##### EXERCISE MATERIALS
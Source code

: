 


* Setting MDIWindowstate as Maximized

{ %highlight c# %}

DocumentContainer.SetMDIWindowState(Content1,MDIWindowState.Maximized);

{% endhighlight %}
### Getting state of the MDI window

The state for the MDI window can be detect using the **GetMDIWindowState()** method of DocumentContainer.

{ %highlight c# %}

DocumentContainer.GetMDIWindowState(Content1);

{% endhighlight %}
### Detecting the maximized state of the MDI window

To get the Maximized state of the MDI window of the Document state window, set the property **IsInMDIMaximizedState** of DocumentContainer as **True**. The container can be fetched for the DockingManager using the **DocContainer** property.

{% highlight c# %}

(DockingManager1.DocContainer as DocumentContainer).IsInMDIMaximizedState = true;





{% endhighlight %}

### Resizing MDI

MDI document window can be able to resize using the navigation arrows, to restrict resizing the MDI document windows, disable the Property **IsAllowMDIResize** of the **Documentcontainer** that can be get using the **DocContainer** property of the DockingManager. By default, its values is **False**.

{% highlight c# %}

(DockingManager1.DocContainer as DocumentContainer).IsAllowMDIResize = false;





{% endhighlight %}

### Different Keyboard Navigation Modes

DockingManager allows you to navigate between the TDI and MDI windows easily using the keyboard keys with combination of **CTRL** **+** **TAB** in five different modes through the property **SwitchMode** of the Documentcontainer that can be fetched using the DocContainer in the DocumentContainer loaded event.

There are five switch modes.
##########
• **WHAT TO WORK ON**: Beginning with the first line of the records above, reproduce each line exactly, ending at the line that contains "### Getting state of the MDI window", and leave out everything else.

• **RESULT OF THE EXERCISE**:
Source code

: 


* Setting MDIWindowstate as Maximized

{ %highlight c# %}

DocumentContainer.SetMDIWindowState(Content1,MDIWindowState.Maximized);

{% endhighlight %}
### Getting state of the MDI window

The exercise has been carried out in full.